Work to be completed:
Nothing but the lines from the one containing "en el historial." through the final line of the data should be repeated, and each must be exact.

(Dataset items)
- - - - -

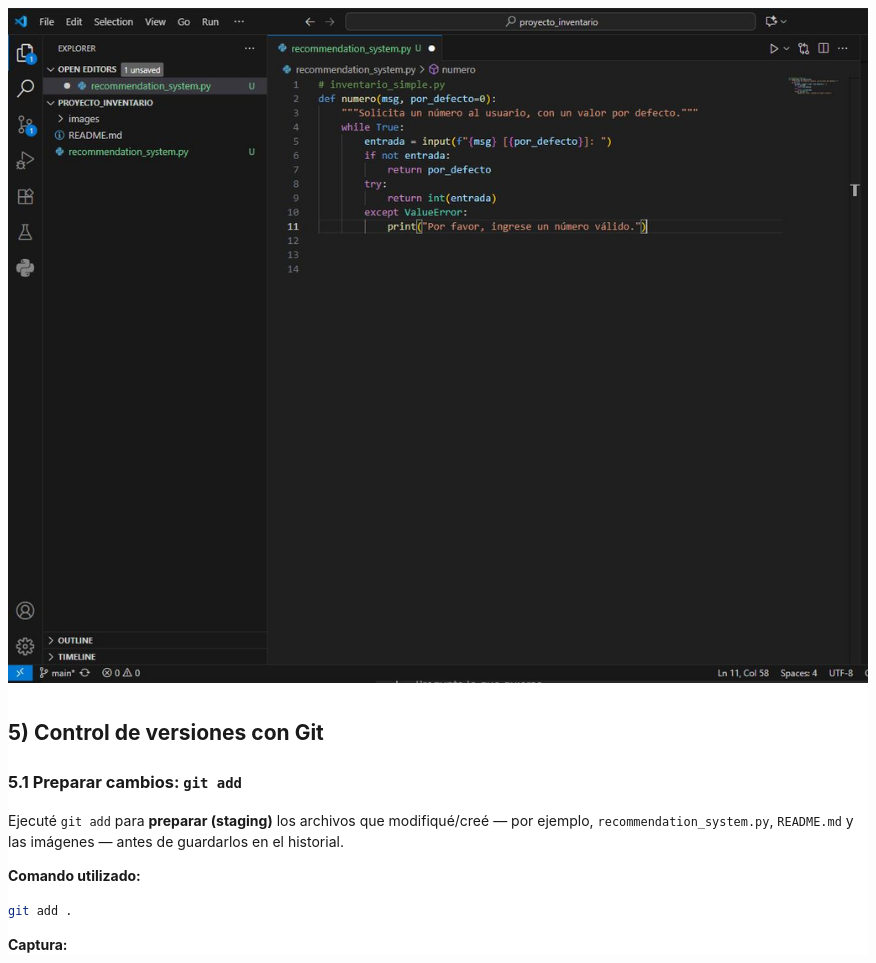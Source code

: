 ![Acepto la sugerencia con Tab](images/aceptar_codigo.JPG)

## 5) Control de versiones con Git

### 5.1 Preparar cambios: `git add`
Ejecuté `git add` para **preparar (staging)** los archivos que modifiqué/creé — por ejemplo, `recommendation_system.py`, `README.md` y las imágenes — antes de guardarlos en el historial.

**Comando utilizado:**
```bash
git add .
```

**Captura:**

- - - - -

Exercise solution:
Ejecuté `git add` para **preparar (staging)** los archivos que modifiqué/creé — por ejemplo, `recommendation_system.py`, `README.md` y las imágenes — antes de guardarlos en el historial.

**Comando utilizado:**
```bash
git add .
```

**Captura:**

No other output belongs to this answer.